* **Task statement**:
Every line of the entries below that mentions "login" is to be copied out.

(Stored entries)
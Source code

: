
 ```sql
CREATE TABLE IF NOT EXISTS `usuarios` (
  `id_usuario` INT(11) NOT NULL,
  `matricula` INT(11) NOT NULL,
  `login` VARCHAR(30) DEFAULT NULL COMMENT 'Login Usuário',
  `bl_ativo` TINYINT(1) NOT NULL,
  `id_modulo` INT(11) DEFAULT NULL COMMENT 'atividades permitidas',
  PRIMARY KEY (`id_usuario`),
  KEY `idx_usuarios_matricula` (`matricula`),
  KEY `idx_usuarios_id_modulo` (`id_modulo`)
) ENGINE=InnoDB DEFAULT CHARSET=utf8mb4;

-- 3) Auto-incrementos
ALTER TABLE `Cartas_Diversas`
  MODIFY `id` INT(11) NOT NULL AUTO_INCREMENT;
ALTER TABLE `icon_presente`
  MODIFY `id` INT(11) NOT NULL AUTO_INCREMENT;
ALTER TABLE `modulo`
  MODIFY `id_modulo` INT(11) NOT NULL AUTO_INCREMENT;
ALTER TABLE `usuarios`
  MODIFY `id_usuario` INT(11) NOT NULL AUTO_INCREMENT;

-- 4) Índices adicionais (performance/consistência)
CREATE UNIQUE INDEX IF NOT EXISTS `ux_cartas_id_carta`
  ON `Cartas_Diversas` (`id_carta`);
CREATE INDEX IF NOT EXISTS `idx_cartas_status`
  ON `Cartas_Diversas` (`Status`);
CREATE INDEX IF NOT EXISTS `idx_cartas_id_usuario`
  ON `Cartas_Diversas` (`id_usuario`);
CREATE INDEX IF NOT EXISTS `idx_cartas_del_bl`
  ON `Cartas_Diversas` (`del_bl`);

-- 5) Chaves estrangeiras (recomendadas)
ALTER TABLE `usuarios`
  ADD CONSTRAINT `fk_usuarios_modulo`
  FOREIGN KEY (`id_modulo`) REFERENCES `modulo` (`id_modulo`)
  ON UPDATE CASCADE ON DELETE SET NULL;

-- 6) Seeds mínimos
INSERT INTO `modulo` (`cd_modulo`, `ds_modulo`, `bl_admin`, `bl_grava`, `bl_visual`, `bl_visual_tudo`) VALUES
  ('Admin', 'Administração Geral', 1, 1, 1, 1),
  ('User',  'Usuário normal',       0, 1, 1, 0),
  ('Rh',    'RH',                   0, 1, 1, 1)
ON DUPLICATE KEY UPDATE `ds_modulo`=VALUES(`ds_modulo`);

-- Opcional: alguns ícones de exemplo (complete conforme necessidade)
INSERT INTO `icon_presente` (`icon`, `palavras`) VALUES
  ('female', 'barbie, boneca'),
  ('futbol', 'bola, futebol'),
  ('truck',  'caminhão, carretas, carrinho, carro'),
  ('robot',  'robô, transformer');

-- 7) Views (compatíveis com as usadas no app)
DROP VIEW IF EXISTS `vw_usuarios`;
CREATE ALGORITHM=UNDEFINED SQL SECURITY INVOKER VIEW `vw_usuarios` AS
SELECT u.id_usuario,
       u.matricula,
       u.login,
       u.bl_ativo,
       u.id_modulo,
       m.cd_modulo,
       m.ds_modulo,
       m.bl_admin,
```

* **Expected answer**:
  `login` VARCHAR(30) DEFAULT NULL COMMENT 'Login Usuário',
       u.login,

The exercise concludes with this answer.